Rob Ford genuinely means well and wants to help people in his own way, which would be great if the world worked on intentions alone. But he just doesn’t get it, and we’re worse off for it.

1:51: Doug reads a list of municipal tax rate increases across the country, and Rob is aghast. “Oh my God,” he exclaims as Doug mentions Calgary’s 5.5 per cent increase. Not mentioned: This puts a dent in the theory that tax increases necessarily slow growth, because Calgary is doing quite well for itself, thank you very much. Put in neo-conservative terms, the Laffer Curve is bi-directional, so don’t make @ECONOMISTHULK smash you, okay, Mr. Mayor?

1:52: Rob announces that property tax rates will only rise 1.75 per cent in next year’s budget, and that the Land Transfer Tax will be reduced by 10 per cent. It’s hard to know what this guarantee is worth.
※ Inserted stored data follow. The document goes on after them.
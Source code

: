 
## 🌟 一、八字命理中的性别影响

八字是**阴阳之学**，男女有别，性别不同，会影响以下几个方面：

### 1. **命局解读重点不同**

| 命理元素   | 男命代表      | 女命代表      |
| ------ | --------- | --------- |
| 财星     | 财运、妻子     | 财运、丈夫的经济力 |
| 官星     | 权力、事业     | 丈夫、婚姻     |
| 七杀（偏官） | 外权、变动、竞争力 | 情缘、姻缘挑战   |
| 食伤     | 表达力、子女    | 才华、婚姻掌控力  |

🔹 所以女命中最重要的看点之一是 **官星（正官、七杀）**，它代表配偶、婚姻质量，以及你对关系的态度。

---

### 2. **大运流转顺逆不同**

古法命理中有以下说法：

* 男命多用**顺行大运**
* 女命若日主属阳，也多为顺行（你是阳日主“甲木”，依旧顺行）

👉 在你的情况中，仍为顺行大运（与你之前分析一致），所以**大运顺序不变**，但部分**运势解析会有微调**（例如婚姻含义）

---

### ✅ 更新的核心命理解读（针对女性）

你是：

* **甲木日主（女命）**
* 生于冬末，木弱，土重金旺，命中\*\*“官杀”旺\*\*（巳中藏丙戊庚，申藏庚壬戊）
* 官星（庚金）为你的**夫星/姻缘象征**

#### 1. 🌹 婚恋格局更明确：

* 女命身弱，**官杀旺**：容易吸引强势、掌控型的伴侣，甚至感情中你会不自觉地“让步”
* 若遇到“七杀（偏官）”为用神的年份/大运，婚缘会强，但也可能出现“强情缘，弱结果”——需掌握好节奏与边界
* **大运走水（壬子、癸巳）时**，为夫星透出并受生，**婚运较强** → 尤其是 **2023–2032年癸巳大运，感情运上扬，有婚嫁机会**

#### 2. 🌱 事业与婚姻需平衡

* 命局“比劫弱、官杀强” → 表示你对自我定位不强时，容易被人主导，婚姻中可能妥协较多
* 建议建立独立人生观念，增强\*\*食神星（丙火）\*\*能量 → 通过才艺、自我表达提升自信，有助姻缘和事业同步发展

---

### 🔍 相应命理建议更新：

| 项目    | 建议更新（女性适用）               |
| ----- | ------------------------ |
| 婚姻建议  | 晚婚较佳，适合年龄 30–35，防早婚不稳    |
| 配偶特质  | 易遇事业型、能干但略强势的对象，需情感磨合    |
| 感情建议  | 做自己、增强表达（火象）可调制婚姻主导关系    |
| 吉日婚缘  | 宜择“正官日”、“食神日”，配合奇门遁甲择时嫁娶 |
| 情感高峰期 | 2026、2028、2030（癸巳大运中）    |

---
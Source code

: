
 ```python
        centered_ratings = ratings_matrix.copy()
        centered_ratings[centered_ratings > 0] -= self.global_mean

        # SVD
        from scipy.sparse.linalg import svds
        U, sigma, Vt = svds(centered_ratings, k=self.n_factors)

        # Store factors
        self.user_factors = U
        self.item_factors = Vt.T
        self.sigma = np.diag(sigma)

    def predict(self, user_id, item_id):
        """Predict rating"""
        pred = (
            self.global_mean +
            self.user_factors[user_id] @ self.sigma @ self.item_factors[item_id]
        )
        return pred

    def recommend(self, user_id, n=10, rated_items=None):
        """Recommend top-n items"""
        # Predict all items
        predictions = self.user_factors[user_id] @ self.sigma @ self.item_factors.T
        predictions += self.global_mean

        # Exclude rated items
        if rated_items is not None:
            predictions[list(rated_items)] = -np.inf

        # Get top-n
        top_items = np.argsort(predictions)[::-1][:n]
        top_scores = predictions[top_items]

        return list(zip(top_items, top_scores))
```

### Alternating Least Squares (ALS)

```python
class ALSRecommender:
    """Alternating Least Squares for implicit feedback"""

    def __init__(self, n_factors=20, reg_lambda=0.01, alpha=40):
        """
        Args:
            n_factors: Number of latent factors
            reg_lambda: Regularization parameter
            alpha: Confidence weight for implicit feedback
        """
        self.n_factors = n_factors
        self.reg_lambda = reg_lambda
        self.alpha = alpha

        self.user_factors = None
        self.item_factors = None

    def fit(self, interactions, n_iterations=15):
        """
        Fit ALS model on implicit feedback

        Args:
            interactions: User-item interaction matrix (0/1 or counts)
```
Last year he promised a 1.75 per cent increase and wound up with 2 per cent, and there’s little appetite on council for cutting the LTT. Council would need to find around $35 million in cuts or extra revenue to make Ford’s goal happen.

2:00 Doug says that the Ford administration is investing $90 million in bike infrastructure—twice what the Miller administration invested. This is true: the capital works plan for 2013-2022 does budget that amount for cycling. However, this money is allocated to developing 100km in off-street paths, 80km in on-street connections, and 8,000 bicycle parking spaces. Given that Toronto under Ford has experienced a net loss of on-street bike lanes, it’s fair to wonder about these plans. It’s one thing to make a promise, but it’s another to follow through.

2:48: The show has been boring for a while, but now we get callers. Kirk calls in and says that Scarborough has been betrayed, because it doesn’t have the subway line it was promised in the 1980s. Rob guarantees Scarborough will get subways—if not during this term, then when he’s re-elected. As Metro’s Matt Elliott wondered on Twitter the other day: at what point does optimism meet delusion?

2:49: Doug says the folks in Scarborough know when they’re getting shafted with second-tier transit, and can see through this gosh-darned LRT plan. He calls out Scarborough councillors Glenn De Baeremaeker (Ward 28, Scarborough Centre), Chin Lee (Ward 41, Scarborough-Rouge River), and Raymond Cho (Ward 42, Scarborough-Rouge River) for voting against subways for Scarborough. Rob mutters “shame” multiple times during Doug’s rant, likely to spite the Grid‘s David Topping.

2:52: On revenue tools for new transit infrastructure, Rob says the easy thing to do is to raise taxes. In fact, it seems easier to promise to never raise taxes and then blame your opponents when you don’t have any money to deliver the transit you said you would. But you know, whatevs.

3:00: Doug says “God bless Ford Nation,” and we are dismissed from our weekly sermon.

The show was mostly boring, with a couple of highlights. To that end, it was much like how council functions, albeit manifested through the id-like bluntess that makes the Fords the Fords.

Four out of five cups of coffee. And God bless you for reading, Raccoon Nation.